Dataset extract:
* * * * * * *
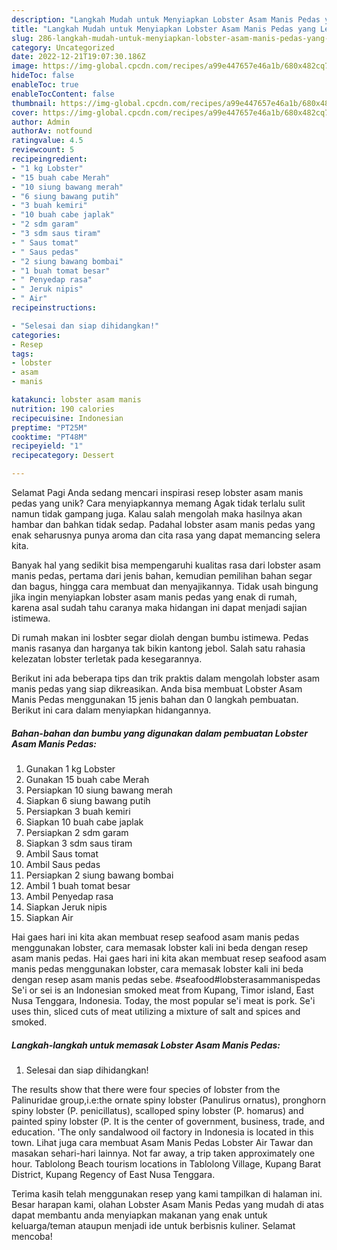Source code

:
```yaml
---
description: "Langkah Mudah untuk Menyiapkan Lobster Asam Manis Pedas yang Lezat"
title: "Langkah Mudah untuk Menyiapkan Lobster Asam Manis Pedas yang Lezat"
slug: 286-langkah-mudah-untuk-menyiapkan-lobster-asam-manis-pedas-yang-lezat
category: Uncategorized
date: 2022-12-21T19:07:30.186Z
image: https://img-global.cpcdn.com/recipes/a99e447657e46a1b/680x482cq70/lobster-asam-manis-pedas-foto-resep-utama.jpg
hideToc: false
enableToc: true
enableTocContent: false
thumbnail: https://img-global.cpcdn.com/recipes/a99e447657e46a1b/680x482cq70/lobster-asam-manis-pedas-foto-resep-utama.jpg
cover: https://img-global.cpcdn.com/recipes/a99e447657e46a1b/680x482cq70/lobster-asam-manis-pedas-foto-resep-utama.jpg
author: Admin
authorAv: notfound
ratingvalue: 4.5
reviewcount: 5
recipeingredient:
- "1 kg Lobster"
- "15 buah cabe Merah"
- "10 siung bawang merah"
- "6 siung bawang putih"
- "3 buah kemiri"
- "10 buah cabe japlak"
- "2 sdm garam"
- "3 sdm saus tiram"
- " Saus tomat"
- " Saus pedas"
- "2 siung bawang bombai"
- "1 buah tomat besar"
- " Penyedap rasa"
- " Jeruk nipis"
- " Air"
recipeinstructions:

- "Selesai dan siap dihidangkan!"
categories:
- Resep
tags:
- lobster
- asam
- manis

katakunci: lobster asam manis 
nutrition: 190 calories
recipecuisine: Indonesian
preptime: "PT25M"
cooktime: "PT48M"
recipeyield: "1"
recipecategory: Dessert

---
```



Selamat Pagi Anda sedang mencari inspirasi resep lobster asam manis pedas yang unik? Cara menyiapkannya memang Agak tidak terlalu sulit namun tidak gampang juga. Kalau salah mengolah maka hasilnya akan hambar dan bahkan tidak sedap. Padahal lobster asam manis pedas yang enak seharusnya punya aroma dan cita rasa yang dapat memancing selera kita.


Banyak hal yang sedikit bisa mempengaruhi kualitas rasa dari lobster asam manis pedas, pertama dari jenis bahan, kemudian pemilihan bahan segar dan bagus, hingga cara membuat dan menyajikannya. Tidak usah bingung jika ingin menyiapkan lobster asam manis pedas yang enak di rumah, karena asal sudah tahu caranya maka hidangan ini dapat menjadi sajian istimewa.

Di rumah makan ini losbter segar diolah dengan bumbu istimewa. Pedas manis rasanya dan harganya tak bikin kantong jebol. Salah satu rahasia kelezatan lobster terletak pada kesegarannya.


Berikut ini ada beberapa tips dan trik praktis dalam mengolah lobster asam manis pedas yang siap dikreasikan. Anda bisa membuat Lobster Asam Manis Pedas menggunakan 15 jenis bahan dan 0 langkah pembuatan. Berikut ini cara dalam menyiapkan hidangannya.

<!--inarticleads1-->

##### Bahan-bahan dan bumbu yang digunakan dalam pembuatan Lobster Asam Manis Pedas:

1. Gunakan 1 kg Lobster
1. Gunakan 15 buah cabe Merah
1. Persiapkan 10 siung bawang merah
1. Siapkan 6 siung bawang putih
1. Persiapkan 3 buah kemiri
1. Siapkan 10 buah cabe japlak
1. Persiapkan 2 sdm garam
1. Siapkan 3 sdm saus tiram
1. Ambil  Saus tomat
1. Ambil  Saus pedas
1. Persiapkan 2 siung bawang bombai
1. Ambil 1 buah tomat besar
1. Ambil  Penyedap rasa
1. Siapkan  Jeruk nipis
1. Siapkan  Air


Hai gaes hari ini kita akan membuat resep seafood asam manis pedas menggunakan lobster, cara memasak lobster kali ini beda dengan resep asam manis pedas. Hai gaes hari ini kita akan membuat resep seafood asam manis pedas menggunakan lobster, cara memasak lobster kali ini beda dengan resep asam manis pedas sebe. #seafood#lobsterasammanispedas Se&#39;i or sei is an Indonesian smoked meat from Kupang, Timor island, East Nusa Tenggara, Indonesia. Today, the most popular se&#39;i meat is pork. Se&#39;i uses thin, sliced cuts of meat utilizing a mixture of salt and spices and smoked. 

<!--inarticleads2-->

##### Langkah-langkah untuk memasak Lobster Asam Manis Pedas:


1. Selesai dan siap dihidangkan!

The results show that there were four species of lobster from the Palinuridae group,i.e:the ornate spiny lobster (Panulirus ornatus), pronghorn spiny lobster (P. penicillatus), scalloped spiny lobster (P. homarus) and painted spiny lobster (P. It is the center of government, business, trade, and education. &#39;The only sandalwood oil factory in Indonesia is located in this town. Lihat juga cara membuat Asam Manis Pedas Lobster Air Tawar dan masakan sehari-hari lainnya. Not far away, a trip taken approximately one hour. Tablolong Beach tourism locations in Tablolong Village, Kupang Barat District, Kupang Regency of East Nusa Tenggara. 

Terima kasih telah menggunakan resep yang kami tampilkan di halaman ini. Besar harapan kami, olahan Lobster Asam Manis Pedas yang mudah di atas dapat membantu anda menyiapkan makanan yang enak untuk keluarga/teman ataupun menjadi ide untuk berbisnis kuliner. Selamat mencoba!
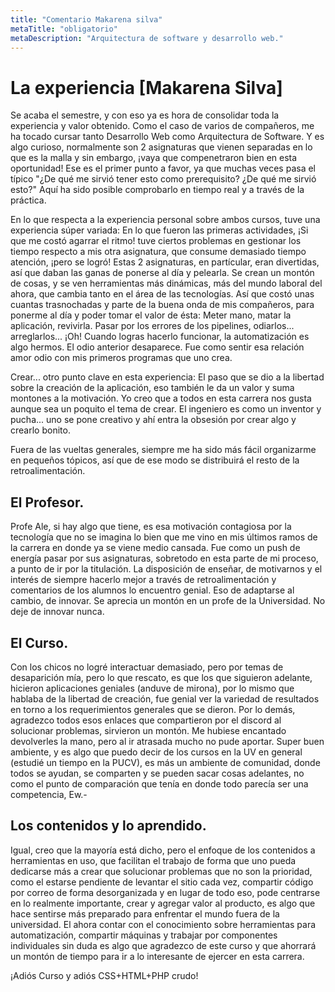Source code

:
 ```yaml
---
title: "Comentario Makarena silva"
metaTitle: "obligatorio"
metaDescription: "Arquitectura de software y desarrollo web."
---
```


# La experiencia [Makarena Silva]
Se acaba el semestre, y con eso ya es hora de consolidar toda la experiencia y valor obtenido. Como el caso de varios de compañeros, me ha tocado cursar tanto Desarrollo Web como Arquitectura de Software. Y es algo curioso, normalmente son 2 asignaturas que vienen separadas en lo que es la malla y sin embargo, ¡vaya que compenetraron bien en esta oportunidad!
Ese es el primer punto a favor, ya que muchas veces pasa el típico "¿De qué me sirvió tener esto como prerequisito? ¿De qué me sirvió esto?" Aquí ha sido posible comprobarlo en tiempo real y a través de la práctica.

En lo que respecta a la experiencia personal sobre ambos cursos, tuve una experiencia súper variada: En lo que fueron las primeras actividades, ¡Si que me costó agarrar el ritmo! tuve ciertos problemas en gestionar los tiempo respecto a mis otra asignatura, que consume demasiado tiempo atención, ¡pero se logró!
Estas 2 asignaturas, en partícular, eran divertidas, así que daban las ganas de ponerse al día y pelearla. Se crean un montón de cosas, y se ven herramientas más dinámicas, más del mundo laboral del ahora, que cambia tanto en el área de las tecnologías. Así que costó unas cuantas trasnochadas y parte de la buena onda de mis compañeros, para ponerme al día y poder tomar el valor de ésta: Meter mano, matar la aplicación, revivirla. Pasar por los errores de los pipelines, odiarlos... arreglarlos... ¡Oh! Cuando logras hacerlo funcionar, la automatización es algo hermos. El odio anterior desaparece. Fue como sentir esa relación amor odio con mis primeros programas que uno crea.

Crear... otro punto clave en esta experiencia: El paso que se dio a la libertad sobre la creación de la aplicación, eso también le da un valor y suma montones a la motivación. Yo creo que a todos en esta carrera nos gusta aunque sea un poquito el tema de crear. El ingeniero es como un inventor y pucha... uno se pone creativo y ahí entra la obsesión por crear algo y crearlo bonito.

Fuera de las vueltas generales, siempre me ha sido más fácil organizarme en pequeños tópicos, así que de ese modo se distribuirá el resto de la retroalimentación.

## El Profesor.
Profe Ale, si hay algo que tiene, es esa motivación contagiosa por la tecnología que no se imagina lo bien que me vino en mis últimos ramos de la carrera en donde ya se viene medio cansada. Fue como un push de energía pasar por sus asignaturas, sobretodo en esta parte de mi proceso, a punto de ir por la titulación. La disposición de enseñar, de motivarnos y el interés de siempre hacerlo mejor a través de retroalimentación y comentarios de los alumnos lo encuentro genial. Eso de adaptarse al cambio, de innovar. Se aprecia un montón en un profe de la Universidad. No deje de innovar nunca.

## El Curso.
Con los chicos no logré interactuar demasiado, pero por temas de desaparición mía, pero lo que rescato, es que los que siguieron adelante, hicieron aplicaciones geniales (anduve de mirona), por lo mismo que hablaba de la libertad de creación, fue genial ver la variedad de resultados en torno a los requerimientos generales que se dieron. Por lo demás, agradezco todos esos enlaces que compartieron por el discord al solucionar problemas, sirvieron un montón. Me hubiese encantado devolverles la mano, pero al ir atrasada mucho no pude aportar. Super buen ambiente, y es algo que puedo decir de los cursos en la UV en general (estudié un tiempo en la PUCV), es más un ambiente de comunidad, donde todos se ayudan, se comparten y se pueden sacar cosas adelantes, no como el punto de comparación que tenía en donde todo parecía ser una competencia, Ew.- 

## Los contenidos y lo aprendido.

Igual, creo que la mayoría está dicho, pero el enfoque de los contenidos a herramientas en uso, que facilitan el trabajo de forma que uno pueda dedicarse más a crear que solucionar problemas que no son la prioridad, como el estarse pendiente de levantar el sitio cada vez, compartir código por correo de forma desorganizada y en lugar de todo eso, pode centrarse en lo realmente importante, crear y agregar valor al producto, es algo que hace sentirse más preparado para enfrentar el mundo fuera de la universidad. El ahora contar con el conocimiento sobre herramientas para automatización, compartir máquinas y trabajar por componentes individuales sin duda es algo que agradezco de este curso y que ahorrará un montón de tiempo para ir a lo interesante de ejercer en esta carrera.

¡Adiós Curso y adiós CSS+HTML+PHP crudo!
* * * * * * *
What the exercise asks:
The expected output is an exact copy of the lines from the top of the data above through the line containing "Selamat Pagi Anda", both included, with every picture omitted.

Answer space:
Source code

:
```yaml
---
description: "Langkah Mudah untuk Menyiapkan Lobster Asam Manis Pedas yang Lezat"
title: "Langkah Mudah untuk Menyiapkan Lobster Asam Manis Pedas yang Lezat"
slug: 286-langkah-mudah-untuk-menyiapkan-lobster-asam-manis-pedas-yang-lezat
category: Uncategorized
date: 2022-12-21T19:07:30.186Z
image: https://img-global.cpcdn.com/recipes/a99e447657e46a1b/680x482cq70/lobster-asam-manis-pedas-foto-resep-utama.jpg
hideToc: false
enableToc: true
enableTocContent: false
thumbnail: https://img-global.cpcdn.com/recipes/a99e447657e46a1b/680x482cq70/lobster-asam-manis-pedas-foto-resep-utama.jpg
cover: https://img-global.cpcdn.com/recipes/a99e447657e46a1b/680x482cq70/lobster-asam-manis-pedas-foto-resep-utama.jpg
author: Admin
authorAv: notfound
ratingvalue: 4.5
reviewcount: 5
recipeingredient:
- "1 kg Lobster"
- "15 buah cabe Merah"
- "10 siung bawang merah"
- "6 siung bawang putih"
- "3 buah kemiri"
- "10 buah cabe japlak"
- "2 sdm garam"
- "3 sdm saus tiram"
- " Saus tomat"
- " Saus pedas"
- "2 siung bawang bombai"
- "1 buah tomat besar"
- " Penyedap rasa"
- " Jeruk nipis"
- " Air"
recipeinstructions:

- "Selesai dan siap dihidangkan!"
categories:
- Resep
tags:
- lobster
- asam
- manis

katakunci: lobster asam manis 
nutrition: 190 calories
recipecuisine: Indonesian
preptime: "PT25M"
cooktime: "PT48M"
recipeyield: "1"
recipecategory: Dessert

---
```



Selamat Pagi Anda sedang mencari inspirasi resep lobster asam manis pedas yang unik? Cara menyiapkannya memang Agak tidak terlalu sulit namun tidak gampang juga. Kalau salah mengolah maka hasilnya akan hambar dan bahkan tidak sedap. Padahal lobster asam manis pedas yang enak seharusnya punya aroma dan cita rasa yang dapat memancing selera kita.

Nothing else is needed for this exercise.